Your lesson will take place amid the museum’s world-renowned collections, which date from this period. Some of your students will wear reproduction costumes as the class goes back in time to learn about the lives and responsibilities of children more than a century ago.
Lesson extensions for before or after your visit
The following activities are designed for your class to enjoy before or after your museum visit. Familiarizing students with the lesson concepts can enrich your museum experience.
Manners then and now
Teaching children manners gives them the tools to function and succeed as adults. Times have changed, and so have manners. During your lesson visit, students will learn about manners from the turn of the century, which are often vastly different from etiquette expectations today.

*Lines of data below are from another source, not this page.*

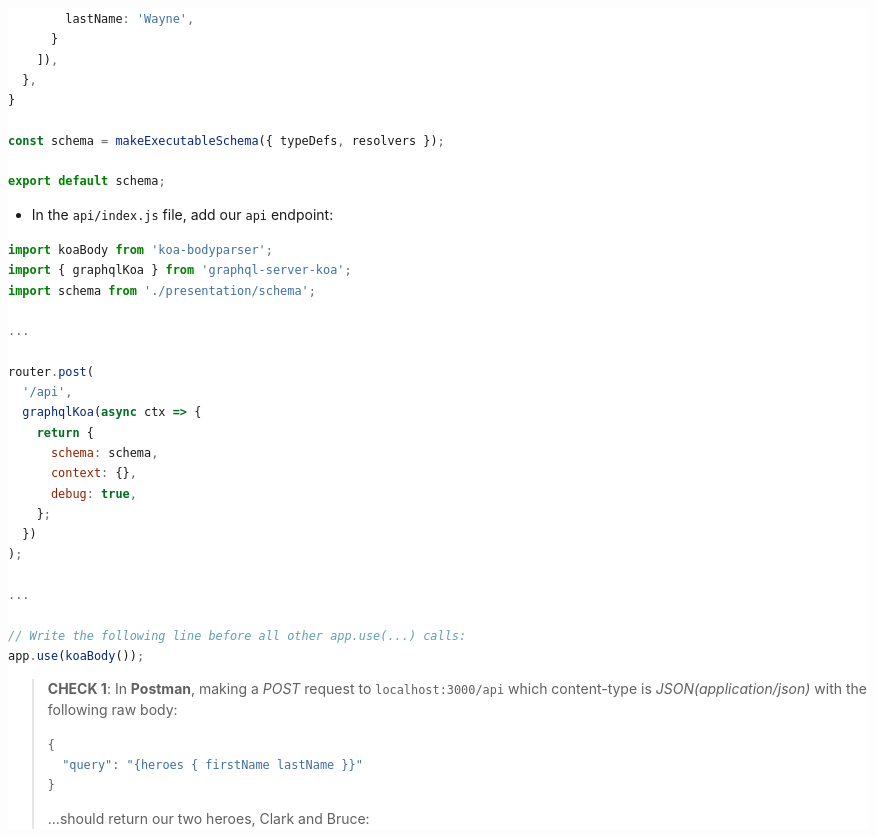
 ```javascript
        lastName: 'Wayne',
      }
    ]),
  },
}

const schema = makeExecutableSchema({ typeDefs, resolvers });

export default schema;
```

* In the `api/index.js` file, add our `api` endpoint:

```javascript
import koaBody from 'koa-bodyparser';
import { graphqlKoa } from 'graphql-server-koa';
import schema from './presentation/schema';

...

router.post(
  '/api',
  graphqlKoa(async ctx => {
    return {
      schema: schema,
      context: {},
      debug: true,
    };
  })
);

...

// Write the following line before all other app.use(...) calls:
app.use(koaBody());
```

> **CHECK 1**: In **Postman**, making a _POST_ request to `localhost:3000/api` which content-type is _JSON\(application/json\)_ with the following raw body:
>
> ```javascript
> {
>   "query": "{heroes { firstName lastName }}"
> }
> ```
>
> ...should return our two heroes, Clark and Bruce:  
>
> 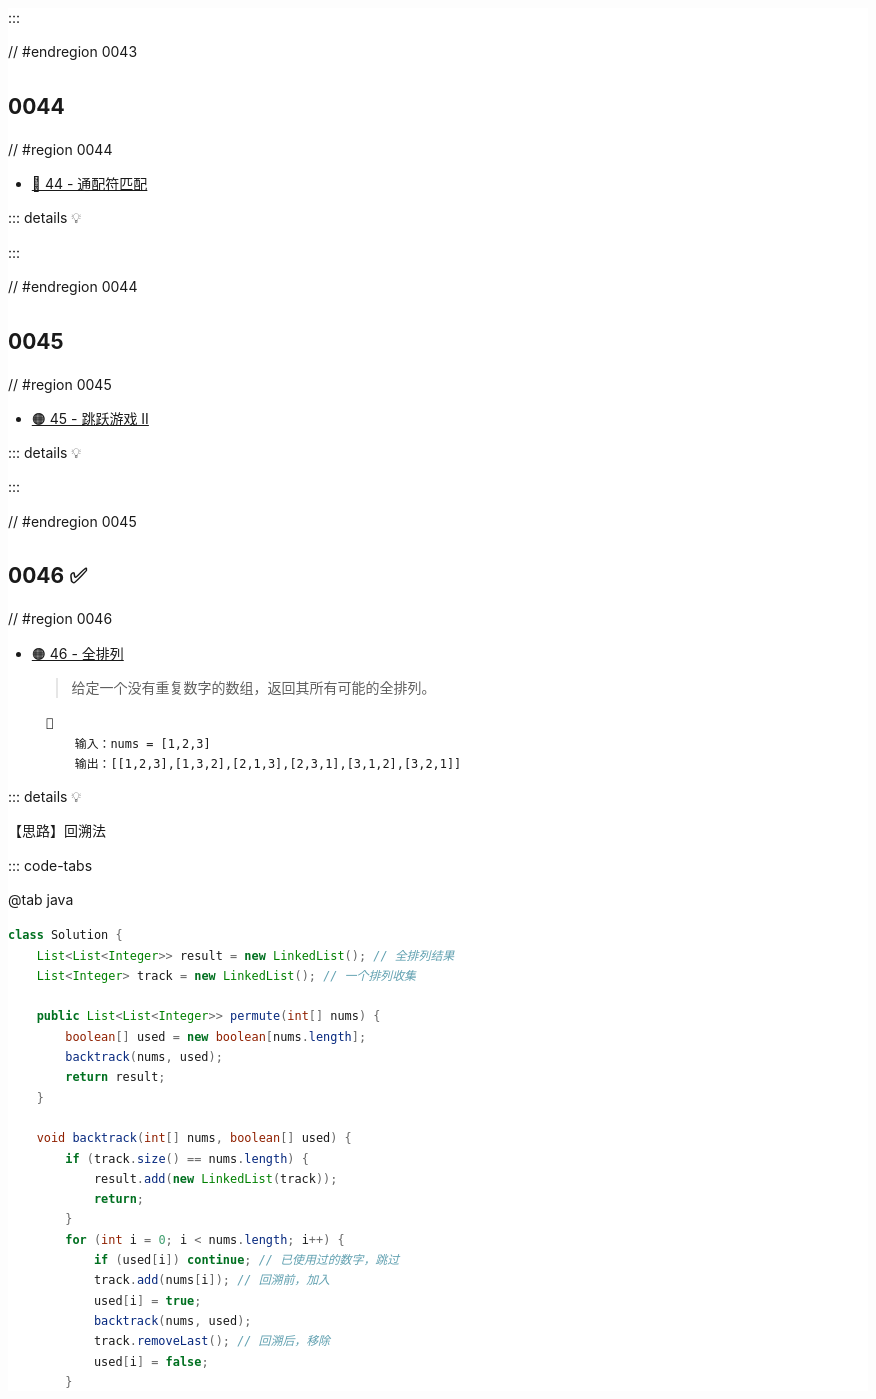 :::

// #endregion 0043

## 0044

// #region 0044

- [🔴 44 - 通配符匹配](https://leetcode.cn/problems/wildcard-matching)

::: details 💡

:::

// #endregion 0044

## 0045

// #region 0045

- [🟠 45 - 跳跃游戏 II](https://leetcode.cn/problems/jump-game-ii)

::: details 💡

:::

// #endregion 0045

## 0046 ✅

// #region 0046

- [🟠 46 - 全排列](https://leetcode.cn/problems/permutations)
  > 给定一个没有重复数字的数组，返回其所有可能的全排列。

        🌰
            输入：nums = [1,2,3]
            输出：[[1,2,3],[1,3,2],[2,1,3],[2,3,1],[3,1,2],[3,2,1]]

::: details 💡

【思路】回溯法

::: code-tabs

@tab java
```java
class Solution {
    List<List<Integer>> result = new LinkedList(); // 全排列结果
    List<Integer> track = new LinkedList(); // 一个排列收集

    public List<List<Integer>> permute(int[] nums) {
        boolean[] used = new boolean[nums.length];
        backtrack(nums, used);
        return result;
    }

    void backtrack(int[] nums, boolean[] used) {
        if (track.size() == nums.length) {
            result.add(new LinkedList(track));
            return;
        }
        for (int i = 0; i < nums.length; i++) {
            if (used[i]) continue; // 已使用过的数字，跳过
            track.add(nums[i]); // 回溯前，加入
            used[i] = true;
            backtrack(nums, used);
            track.removeLast(); // 回溯后，移除
            used[i] = false;
        }
```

Read the following five rules of etiquette for children today, derived from Ann Marie Sabath’s book, Business Etiquette: 101 Ways to Conduct Business with Charm and Savvy. Ask students to discuss other etiquette rules that they know. Create a class list of the top 10 rules they think are appropriate for children today.
- Telephone manners: When calling a friend, identify yourself to the person who answers the phone before asking to speak to your friend.

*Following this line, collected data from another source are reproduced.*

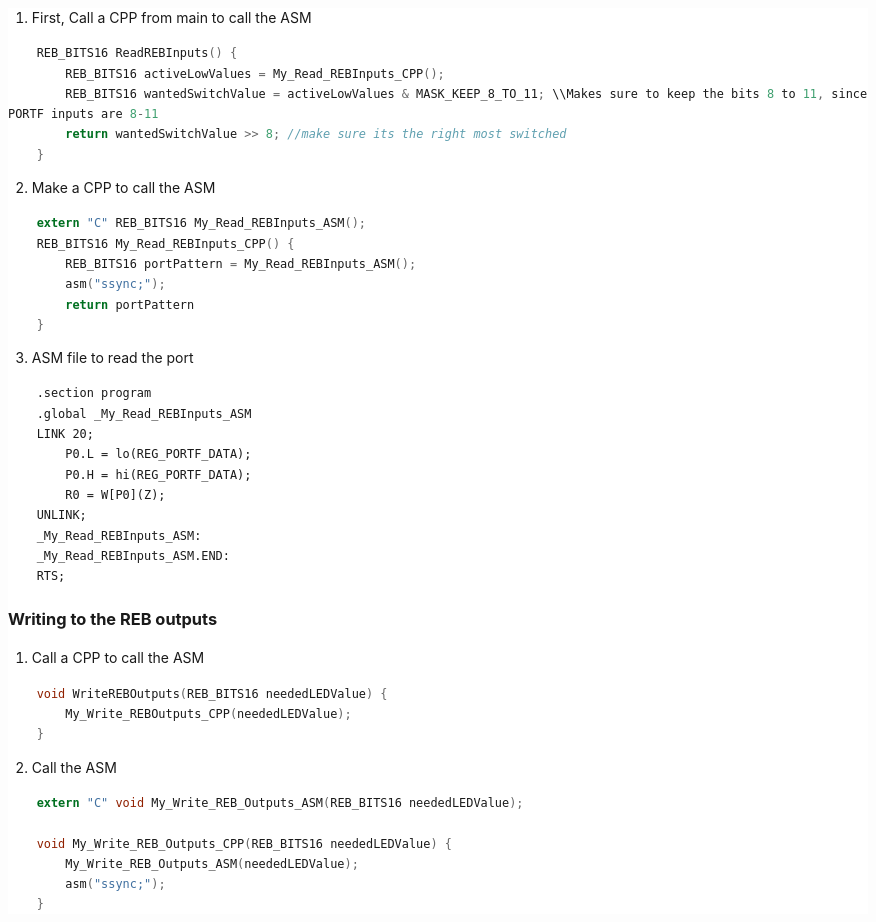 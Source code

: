 1. First, Call a CPP from main to call the ASM

```c
    REB_BITS16 ReadREBInputs() {
        REB_BITS16 activeLowValues = My_Read_REBInputs_CPP();
        REB_BITS16 wantedSwitchValue = activeLowValues & MASK_KEEP_8_TO_11; \\Makes sure to keep the bits 8 to 11, since PORTF inputs are 8-11
        return wantedSwitchValue >> 8; //make sure its the right most switched
    }
```

2. Make a CPP to call the ASM

```c
    extern "C" REB_BITS16 My_Read_REBInputs_ASM();
    REB_BITS16 My_Read_REBInputs_CPP() {
        REB_BITS16 portPattern = My_Read_REBInputs_ASM();
        asm("ssync;");
        return portPattern
    }

```

3. ASM file to read the port

```assembly
    .section program
    .global _My_Read_REBInputs_ASM
    LINK 20;
        P0.L = lo(REG_PORTF_DATA);
        P0.H = hi(REG_PORTF_DATA);
        R0 = W[P0](Z);
    UNLINK;
    _My_Read_REBInputs_ASM:
    _My_Read_REBInputs_ASM.END:
    RTS;
```

### Writing to the REB outputs

1. Call a CPP to call the ASM

```c
    void WriteREBOutputs(REB_BITS16 neededLEDValue) {
        My_Write_REBOutputs_CPP(neededLEDValue);
    }
```

2. Call the ASM

```c
    extern "C" void My_Write_REB_Outputs_ASM(REB_BITS16 neededLEDValue);

    void My_Write_REB_Outputs_CPP(REB_BITS16 neededLEDValue) {
        My_Write_REB_Outputs_ASM(neededLEDValue);
        asm("ssync;");
    }
```
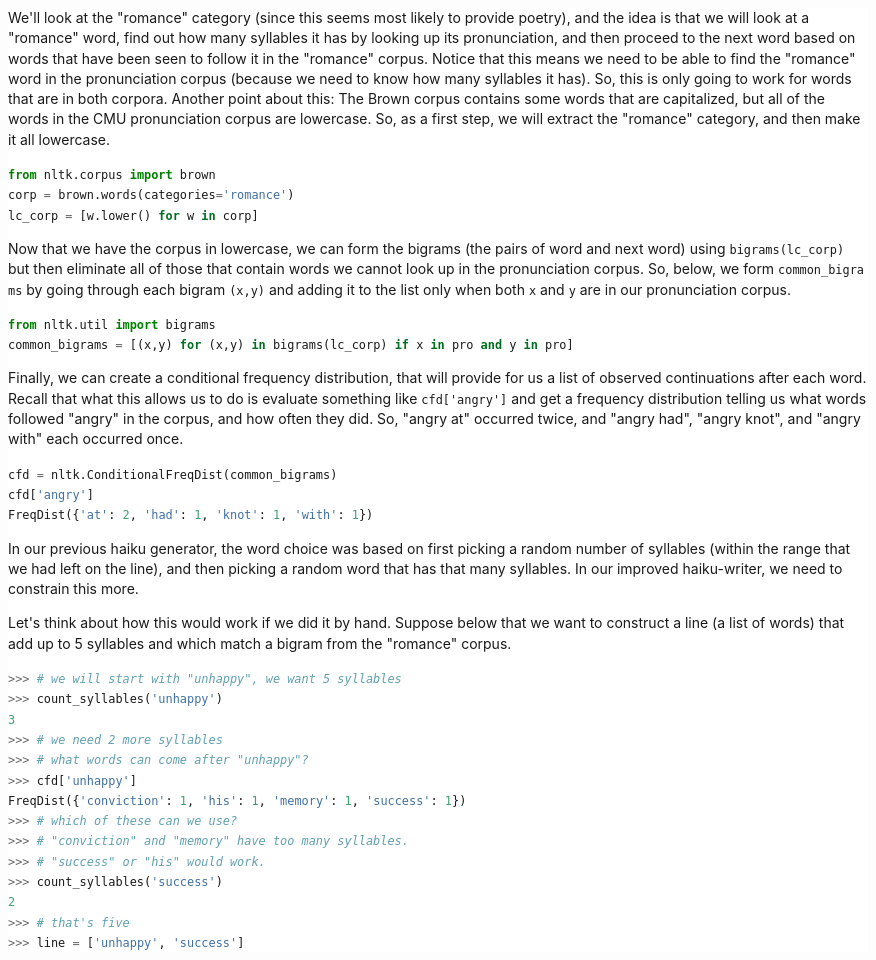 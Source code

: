 We'll look at the "romance" category (since this seems most likely to provide poetry), and the idea is that we will look at a "romance" word, find out how many syllables it has by looking up its pronunciation, and then proceed to the next word based on words that have been seen to follow it in the "romance" corpus.  Notice that this means we need to be able to find the "romance" word in the pronunciation corpus (because we need to know how many syllables it has).  So, this is only going to work for words that are in both corpora.  Another point about this: The Brown corpus contains some words that are capitalized, but all of the words in the CMU pronunciation corpus are lowercase.  So, as a first step, we will extract the "romance" category, and then make it all lowercase.

```python
from nltk.corpus import brown
corp = brown.words(categories='romance')
lc_corp = [w.lower() for w in corp]
```

Now that we have the corpus in lowercase, we can form the bigrams (the pairs of word and next word) using `bigrams(lc_corp)` but then eliminate all of those that contain words we cannot look up in the pronunciation corpus.  So, below, we form `common_bigrams` by going through each bigram `(x,y)` and adding it to the list only when both `x` and `y` are in our pronunciation corpus.

```python
from nltk.util import bigrams
common_bigrams = [(x,y) for (x,y) in bigrams(lc_corp) if x in pro and y in pro]
```

Finally, we can create a conditional frequency distribution, that will provide for us a list of observed continuations after each word.  Recall that what this allows us to do is evaluate something like `cfd['angry']` and get a frequency distribution telling us what words followed "angry" in the corpus, and how often they did.  So, "angry at" occurred twice, and "angry had", "angry knot", and "angry with" each occurred once.

```python
cfd = nltk.ConditionalFreqDist(common_bigrams)
cfd['angry']
FreqDist({'at': 2, 'had': 1, 'knot': 1, 'with': 1})
```

In our previous haiku generator, the word choice was based on first picking a random number of syllables (within the range that we had left on the line), and then picking a random word that has that many syllables.  In our improved haiku-writer, we need to constrain this more.

Let's think about how this would work if we did it by hand.  Suppose below that we want to construct a line (a list of words) that add up to 5 syllables and which match a bigram from the "romance" corpus.

```python
>>> # we will start with "unhappy", we want 5 syllables
>>> count_syllables('unhappy')
3
>>> # we need 2 more syllables
>>> # what words can come after "unhappy"?
>>> cfd['unhappy']
FreqDist({'conviction': 1, 'his': 1, 'memory': 1, 'success': 1})
>>> # which of these can we use?
>>> # "conviction" and "memory" have too many syllables.
>>> # "success" or "his" would work.
>>> count_syllables('success')
2
>>> # that's five
>>> line = ['unhappy', 'success']
```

- Be gracious: When you are sent an invitation that requires an RSVP, be sure to let the person know if you will be able to go to attend.
- Be open to new foods: When you are served a food that is not your favorite, try a piece of it anyway.

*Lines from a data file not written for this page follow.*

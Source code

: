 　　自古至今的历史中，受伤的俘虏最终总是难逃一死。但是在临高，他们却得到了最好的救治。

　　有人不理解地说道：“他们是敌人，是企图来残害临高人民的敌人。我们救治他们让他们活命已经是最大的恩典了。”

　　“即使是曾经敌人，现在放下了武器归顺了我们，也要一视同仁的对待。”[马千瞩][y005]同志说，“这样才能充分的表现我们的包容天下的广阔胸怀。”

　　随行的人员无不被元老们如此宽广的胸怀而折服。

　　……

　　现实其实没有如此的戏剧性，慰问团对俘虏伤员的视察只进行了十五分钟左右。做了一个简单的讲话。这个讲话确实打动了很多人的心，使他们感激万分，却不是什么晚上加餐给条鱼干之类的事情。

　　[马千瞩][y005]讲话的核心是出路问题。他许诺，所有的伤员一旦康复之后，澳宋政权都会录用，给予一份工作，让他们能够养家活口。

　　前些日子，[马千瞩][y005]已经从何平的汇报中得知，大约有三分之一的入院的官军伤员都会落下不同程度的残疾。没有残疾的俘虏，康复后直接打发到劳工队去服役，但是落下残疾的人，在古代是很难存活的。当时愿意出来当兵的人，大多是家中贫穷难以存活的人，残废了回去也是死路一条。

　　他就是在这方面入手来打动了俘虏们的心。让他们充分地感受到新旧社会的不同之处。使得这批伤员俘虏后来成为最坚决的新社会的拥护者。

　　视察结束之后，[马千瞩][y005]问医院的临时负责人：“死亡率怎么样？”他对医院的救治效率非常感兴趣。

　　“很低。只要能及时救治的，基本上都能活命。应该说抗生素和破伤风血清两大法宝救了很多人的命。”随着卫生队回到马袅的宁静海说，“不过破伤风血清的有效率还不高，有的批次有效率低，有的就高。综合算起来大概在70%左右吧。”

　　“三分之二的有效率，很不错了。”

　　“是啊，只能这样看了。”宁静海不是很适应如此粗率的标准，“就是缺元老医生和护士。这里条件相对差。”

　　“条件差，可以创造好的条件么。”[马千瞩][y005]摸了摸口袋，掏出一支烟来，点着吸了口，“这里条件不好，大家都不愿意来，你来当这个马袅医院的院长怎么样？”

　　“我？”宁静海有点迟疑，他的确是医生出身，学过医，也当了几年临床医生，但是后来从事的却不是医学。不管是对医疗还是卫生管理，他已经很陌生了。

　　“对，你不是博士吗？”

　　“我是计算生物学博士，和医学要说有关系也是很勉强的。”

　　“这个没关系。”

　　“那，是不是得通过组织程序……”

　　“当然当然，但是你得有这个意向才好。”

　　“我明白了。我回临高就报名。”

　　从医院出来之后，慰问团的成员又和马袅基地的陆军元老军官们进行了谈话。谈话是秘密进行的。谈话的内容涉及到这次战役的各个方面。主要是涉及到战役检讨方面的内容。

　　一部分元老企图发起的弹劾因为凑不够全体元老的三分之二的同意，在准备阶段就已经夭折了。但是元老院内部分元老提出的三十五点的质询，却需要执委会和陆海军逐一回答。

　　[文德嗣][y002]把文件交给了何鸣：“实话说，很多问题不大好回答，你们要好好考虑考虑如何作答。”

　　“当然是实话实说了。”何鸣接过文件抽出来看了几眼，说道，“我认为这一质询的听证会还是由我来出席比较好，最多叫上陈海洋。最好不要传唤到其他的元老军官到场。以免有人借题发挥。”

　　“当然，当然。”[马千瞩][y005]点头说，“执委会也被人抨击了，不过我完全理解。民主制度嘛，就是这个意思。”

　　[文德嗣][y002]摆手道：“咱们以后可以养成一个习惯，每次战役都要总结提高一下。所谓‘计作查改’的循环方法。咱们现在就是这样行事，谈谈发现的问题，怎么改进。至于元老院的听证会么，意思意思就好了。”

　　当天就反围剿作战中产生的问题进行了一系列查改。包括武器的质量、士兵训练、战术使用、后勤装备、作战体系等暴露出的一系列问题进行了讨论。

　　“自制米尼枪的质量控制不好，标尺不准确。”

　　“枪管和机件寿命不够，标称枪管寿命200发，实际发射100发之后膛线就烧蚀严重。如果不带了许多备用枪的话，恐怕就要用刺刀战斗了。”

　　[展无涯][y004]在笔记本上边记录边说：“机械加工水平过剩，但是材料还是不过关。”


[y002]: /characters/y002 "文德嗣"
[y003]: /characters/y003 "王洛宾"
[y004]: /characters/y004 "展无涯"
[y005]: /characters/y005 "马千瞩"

- Ask questions: When talking with friends and family, always make a point of asking them questions about themselves.
- The rule of 12: When talking with others, always use a form of thanks and the person's name in the first 12 words you speak ("It's good to see you, Mary," or "Thanks for picking me up from soccer, Dad.")
Imagining a school for the future
Invite students to imagine what the world might be like 100 years from today. Have a group discussion about what might be the same and what might be different. Divide students into small teams and have each team design a school for the future. Have each team share their design with the rest of the class.
Have students play the popular late 19th-century board game Steeple Chase or dress up Victorian paper dolls such as Betty Bonnet on the museum's Fun and Games web page.